Copy out every entry that follows, without a single picture.
** Data section follows **
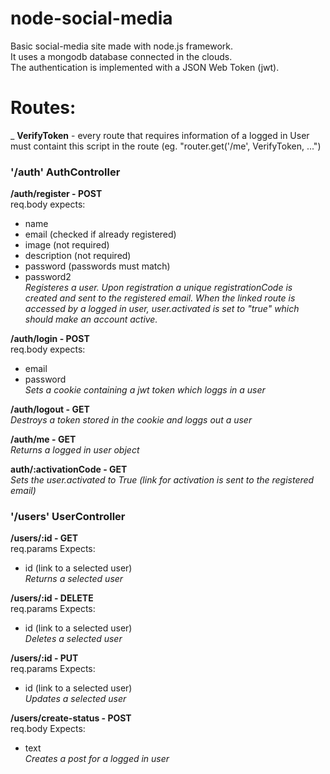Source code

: # node-social-media
Basic social-media site made with node.js framework.  
It uses a mongodb database connected in the clouds.  
The authentication is implemented with a JSON Web Token (jwt).  

 # Routes:
 _ __VerifyToken__ - every route that requires information of a logged in User must containt this script in the route (eg. "router.get('/me', VerifyToken, ...")  
### '/auth' AuthController
 
**/auth/register - POST**  
req.body expects:
- name
- email (checked if already registered)
- image (not required)
- description (not required) 
- password (passwords must match)
- password2  
_Registeres a user. Upon registration a unique registrationCode is created and sent to the registered email. When the linked route is accessed by a logged in user, user.activated is set to "true" which should make an account active._
 
**/auth/login - POST**  
req.body expects:
- email
- password  
_Sets a cookie containing a jwt token which loggs in a user_
 
**/auth/logout - GET**  
_Destroys a token stored in the cookie and loggs out a user_

**/auth/me - GET**  
_Returns a logged in user object_  

 **auth/:activationCode - GET**  
 _Sets the user.activated to True (link for activation is sent to the registered email)_  
 
 ### '/users' UserController
 
**/users/:id - GET**  
req.params Expects:
- id (link to a selected user)  
_Returns a selected user_
 
**/users/:id - DELETE**  
req.params Expects:
- id (link to a selected user)  
_Deletes a selected user_
 
**/users/:id - PUT**  
req.params Expects:
- id (link to a selected user)  
_Updates a selected user_
 
**/users/create-status - POST**  
req.body Expects:
- text  
_Creates a post for a logged in user_
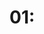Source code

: # 01: <title here>

## Off to school

“I’m off to school now, mom!”

“Take care out there and have a nice day!”

“Sure thing.”

Yep, this is yet another ordinary day. Walking on the streets carrying a school bag. The bag is silver with some white stripes and a blue/red keychain. I packed some notebooks and textbooks earlier last night so I have more time to go to school. That way, I can take a scenic route and probably explore a bit and hopefully not get lost.

Which school, you might ask? It’s Primp Magic School, it’s sorta like your regular school, but with specialization in magic. It covers students from middle to high school. They have your typical subjects like math, science, humanities, etc. But we also study about spells, magical beings, and more. I’m not personally a magic type person, but I’ll take a shot anyhow. I love to learn and explore new things. That’s why I pick this one.

There are not much restriction to school’s dress code, unlike some other parts of the world that has those ‘standards’. What I wear most of the time is a white t-shirt with a red-blue swirl in front. Then I layer it up with a navy blue hoodie jacket that I got from joining school’s chemistry club. It has this weird cyan-white circles connected with lines. This is an image of ammonia, or NH3, a chemical element of my choice, since it represents my name.

Speaking of name, I’m a fool not to introduce myself earlier. :sweat_smile: My name is Neo Hydrocube, or Neo for short. I came from about halfway through the country and moved here because my dad was assigned for duty in Primp Town about 2 years ago. Right now, I’m a year 2 student in Primp Magic School, basically an 8th grader. This place was strange at first, but now I feel like have grown here.

Throughout the days, I meet some people and some eventually become my friends. And speak of the devil, we have two of them right in front of school. “Fairy Fire!” The one shouting this is a blonde girl wearing flower-patterned shorts, a pink-blue hoodie, and the signature red hat with eyes. This is Amitie, a fellow classmate in Primp with a dream of becoming a great magician. She is the happy and fun type, but sometimes can be a bit clumsy and silly. Another girl replies with “Judgement!" (JP: _Jugem_) This one has a brown ponied hair, blue-white dress with skirt, blue wristband, and a chestplate. This one is Arle Nadja, a girl who got lost in this area and tries to get back home using magic. And yes, she is highly experienced in this field of study. She is a humble one with a positive spirit, but I heard from her other friend that she might be a bit “boy-ish”. I still don’t get it with that part. She’s perfectly fine as a girl, to say the least. Well, most of the time.

In front of them are a couple of boards that each of them manipulate. And occasionally they start throwing fire and ice at each other, sometimes thunder. What are they doing anyway? They’re playing a game of Puyo Puyo (a.k.a. Mean Bean Machine, Avalanche, and Puyo Pop), where they a given a “drop” of Puyos (singular: Puyo) and the task is to match similar-colored blobs in a group of 4 to pop them. When they pop, it releases a burst of energy that can be used to cast spells like “Fireball” and “Blizzard”. After they pop, blobs above will fall down the field and if another group matches and pops, it will create a chain, further amplifying the power output. And these girls are playing like pros, making big chains as high as 12 or more. On the other hand, I can barely make a consistent 7-chain.

Speaking of chains, here they are building a very high stack and they begin to chain. I try to keep track on how they build their stack and the number of chains ongoing. Both are making a big 15-chain. And at the end of their chains, they both shout out loud, “BAYOEN!!!!!” Both chains make such enormous power and...

**BOOOOM!!!**

I got knocked back from that shear mass of power onto the ground. Once I got back up, they just vanished. Well, here’s the side effect of playing the game. If enough energy is made, the player(s) may got warped into another part of the world. While mostly unintentional, one can purposely do this to visit another place. The problem is, we can hardly control where we might end up.

“Well, I hope they can go back here in time. It’s 10 minutes to the first class.”

## What was that?

Classroom 8-A. It’s math class soon, and everyone is enjoying their last minutes before the first bell. In one corner, a group of kids are takling about funny stories. In the front row, a boy with glasses carrying a book is arguing with a blue-blood girl over their best homework (we'll get to them later). And just right by the window, there’s a boy who couldn’t keep his eyes off a ladybug.

I start to approach this boy and initiate a topic. “Heya, Sig. Is your ladybug doing okay?” Yep, his name is Sig. He is the bug enthusiast around here. He holds one of the biggest bug collections in town in such an age. He is mostly pretty flat in terms of emotions, and he just goes with the flow. But believe me, behind that poker face, lies a deep sense of care for his friends. He is one of Amitie’s closest friends and sometimes hangs around with her, if he’s not busy chasing down exotic insects.

“Quite okay.” The ladybug begins to crawl into his left arm, which looks like a red claw. I don’t know why it’s like that. Neither does he, and he’s fine with it most of the time. At first, I thought he got hit by an insect that turned his hand like that. But that’s not the case. That’s another story for another time. “Neo, where’s Amitie?” he asks me.

“Probably she’ll be here soon. Just wait,” I reply.

“She’s not usually late.”

“I know, right. It’s 5 minutes to class and...”

_KYAAAAAAAA!!!!!!!!!_

“WHAT WAS THAT?” A girl just shouted in class pointing the windows, breaking our conversation. The entire room fell into a ruckus as kids huddling about the glass barrier.

I am surprised to see some weirdness. “What in the world...?”

The clouds are gathering. Random objects fall from the sky. Some of which rotates by itself. Arranging and fitting into one another. Forming some... geometrical shapes?

“What are those things?” one boy starts a question.

“Are they going to fall right onto us?” another girl bumps in.

“Is this the end of the world?” another boy starts to freak out.

“So weird... yet so beautiful...” a pink haired girl reacted to this event.

“Is it a new type of Puyo?” another kid questions in awe.

“It’s obvious, is it? It’s a block. A magic block that rotates by itself,” a statement given by the nerd in class. This answers the first question, but not the last.

“Huh, what?” the bug boy next to me is confused.

“Blocks, eh?” I think… 

One piece after another, they construct themselves in a certain way, filling gaps between the pieces. And then...

“Hey, is that a line?” Sig sees a white stroke of line from afar after a piece lands into a hole. In just a second, the line vanished and the pieces above continues to fall. And as a consequence, objects within the range of the line disappeared as well.

The reactions are mixed. Some are amazed, others scared, one part is intrigued, and another just “meh”. I fall into the third category. There’s something familiar about this. The shapes, the behavior, the color of the objects. I know I’ve seen this before. But where?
** End of Data section **
* The answer:
Source code

: # node-social-media
Basic social-media site made with node.js framework.  
It uses a mongodb database connected in the clouds.  
The authentication is implemented with a JSON Web Token (jwt).  

 # Routes:
 _ __VerifyToken__ - every route that requires information of a logged in User must containt this script in the route (eg. "router.get('/me', VerifyToken, ...")  
### '/auth' AuthController
 
**/auth/register - POST**  
req.body expects:
- name
- email (checked if already registered)
- image (not required)
- description (not required) 
- password (passwords must match)
- password2  
_Registeres a user. Upon registration a unique registrationCode is created and sent to the registered email. When the linked route is accessed by a logged in user, user.activated is set to "true" which should make an account active._
 
**/auth/login - POST**  
req.body expects:
- email
- password  
_Sets a cookie containing a jwt token which loggs in a user_
 
**/auth/logout - GET**  
_Destroys a token stored in the cookie and loggs out a user_

**/auth/me - GET**  
_Returns a logged in user object_  

 **auth/:activationCode - GET**  
 _Sets the user.activated to True (link for activation is sent to the registered email)_  
 
 ### '/users' UserController
 
**/users/:id - GET**  
req.params Expects:
- id (link to a selected user)  
_Returns a selected user_
 
**/users/:id - DELETE**  
req.params Expects:
- id (link to a selected user)  
_Deletes a selected user_
 
**/users/:id - PUT**  
req.params Expects:
- id (link to a selected user)  
_Updates a selected user_
 
**/users/create-status - POST**  
req.body Expects:
- text  
_Creates a post for a logged in user_
Source code

: # 01: <title here>

## Off to school

“I’m off to school now, mom!”

“Take care out there and have a nice day!”

“Sure thing.”

Yep, this is yet another ordinary day. Walking on the streets carrying a school bag. The bag is silver with some white stripes and a blue/red keychain. I packed some notebooks and textbooks earlier last night so I have more time to go to school. That way, I can take a scenic route and probably explore a bit and hopefully not get lost.

Which school, you might ask? It’s Primp Magic School, it’s sorta like your regular school, but with specialization in magic. It covers students from middle to high school. They have your typical subjects like math, science, humanities, etc. But we also study about spells, magical beings, and more. I’m not personally a magic type person, but I’ll take a shot anyhow. I love to learn and explore new things. That’s why I pick this one.

There are not much restriction to school’s dress code, unlike some other parts of the world that has those ‘standards’. What I wear most of the time is a white t-shirt with a red-blue swirl in front. Then I layer it up with a navy blue hoodie jacket that I got from joining school’s chemistry club. It has this weird cyan-white circles connected with lines. This is an image of ammonia, or NH3, a chemical element of my choice, since it represents my name.

Speaking of name, I’m a fool not to introduce myself earlier. :sweat_smile: My name is Neo Hydrocube, or Neo for short. I came from about halfway through the country and moved here because my dad was assigned for duty in Primp Town about 2 years ago. Right now, I’m a year 2 student in Primp Magic School, basically an 8th grader. This place was strange at first, but now I feel like have grown here.

Throughout the days, I meet some people and some eventually become my friends. And speak of the devil, we have two of them right in front of school. “Fairy Fire!” The one shouting this is a blonde girl wearing flower-patterned shorts, a pink-blue hoodie, and the signature red hat with eyes. This is Amitie, a fellow classmate in Primp with a dream of becoming a great magician. She is the happy and fun type, but sometimes can be a bit clumsy and silly. Another girl replies with “Judgement!" (JP: _Jugem_) This one has a brown ponied hair, blue-white dress with skirt, blue wristband, and a chestplate. This one is Arle Nadja, a girl who got lost in this area and tries to get back home using magic. And yes, she is highly experienced in this field of study. She is a humble one with a positive spirit, but I heard from her other friend that she might be a bit “boy-ish”. I still don’t get it with that part. She’s perfectly fine as a girl, to say the least. Well, most of the time.

In front of them are a couple of boards that each of them manipulate. And occasionally they start throwing fire and ice at each other, sometimes thunder. What are they doing anyway? They’re playing a game of Puyo Puyo (a.k.a. Mean Bean Machine, Avalanche, and Puyo Pop), where they a given a “drop” of Puyos (singular: Puyo) and the task is to match similar-colored blobs in a group of 4 to pop them. When they pop, it releases a burst of energy that can be used to cast spells like “Fireball” and “Blizzard”. After they pop, blobs above will fall down the field and if another group matches and pops, it will create a chain, further amplifying the power output. And these girls are playing like pros, making big chains as high as 12 or more. On the other hand, I can barely make a consistent 7-chain.

Speaking of chains, here they are building a very high stack and they begin to chain. I try to keep track on how they build their stack and the number of chains ongoing. Both are making a big 15-chain. And at the end of their chains, they both shout out loud, “BAYOEN!!!!!” Both chains make such enormous power and...

**BOOOOM!!!**

I got knocked back from that shear mass of power onto the ground. Once I got back up, they just vanished. Well, here’s the side effect of playing the game. If enough energy is made, the player(s) may got warped into another part of the world. While mostly unintentional, one can purposely do this to visit another place. The problem is, we can hardly control where we might end up.

“Well, I hope they can go back here in time. It’s 10 minutes to the first class.”

## What was that?

Classroom 8-A. It’s math class soon, and everyone is enjoying their last minutes before the first bell. In one corner, a group of kids are takling about funny stories. In the front row, a boy with glasses carrying a book is arguing with a blue-blood girl over their best homework (we'll get to them later). And just right by the window, there’s a boy who couldn’t keep his eyes off a ladybug.

I start to approach this boy and initiate a topic. “Heya, Sig. Is your ladybug doing okay?” Yep, his name is Sig. He is the bug enthusiast around here. He holds one of the biggest bug collections in town in such an age. He is mostly pretty flat in terms of emotions, and he just goes with the flow. But believe me, behind that poker face, lies a deep sense of care for his friends. He is one of Amitie’s closest friends and sometimes hangs around with her, if he’s not busy chasing down exotic insects.

“Quite okay.” The ladybug begins to crawl into his left arm, which looks like a red claw. I don’t know why it’s like that. Neither does he, and he’s fine with it most of the time. At first, I thought he got hit by an insect that turned his hand like that. But that’s not the case. That’s another story for another time. “Neo, where’s Amitie?” he asks me.

“Probably she’ll be here soon. Just wait,” I reply.

“She’s not usually late.”

“I know, right. It’s 5 minutes to class and...”

_KYAAAAAAAA!!!!!!!!!_

“WHAT WAS THAT?” A girl just shouted in class pointing the windows, breaking our conversation. The entire room fell into a ruckus as kids huddling about the glass barrier.

I am surprised to see some weirdness. “What in the world...?”

The clouds are gathering. Random objects fall from the sky. Some of which rotates by itself. Arranging and fitting into one another. Forming some... geometrical shapes?

“What are those things?” one boy starts a question.

“Are they going to fall right onto us?” another girl bumps in.

“Is this the end of the world?” another boy starts to freak out.

“So weird... yet so beautiful...” a pink haired girl reacted to this event.

“Is it a new type of Puyo?” another kid questions in awe.

“It’s obvious, is it? It’s a block. A magic block that rotates by itself,” a statement given by the nerd in class. This answers the first question, but not the last.

“Huh, what?” the bug boy next to me is confused.

“Blocks, eh?” I think… 

One piece after another, they construct themselves in a certain way, filling gaps between the pieces. And then...

“Hey, is that a line?” Sig sees a white stroke of line from afar after a piece lands into a hole. In just a second, the line vanished and the pieces above continues to fall. And as a consequence, objects within the range of the line disappeared as well.

The reactions are mixed. Some are amazed, others scared, one part is intrigued, and another just “meh”. I fall into the third category. There’s something familiar about this. The shapes, the behavior, the color of the objects. I know I’ve seen this before. But where?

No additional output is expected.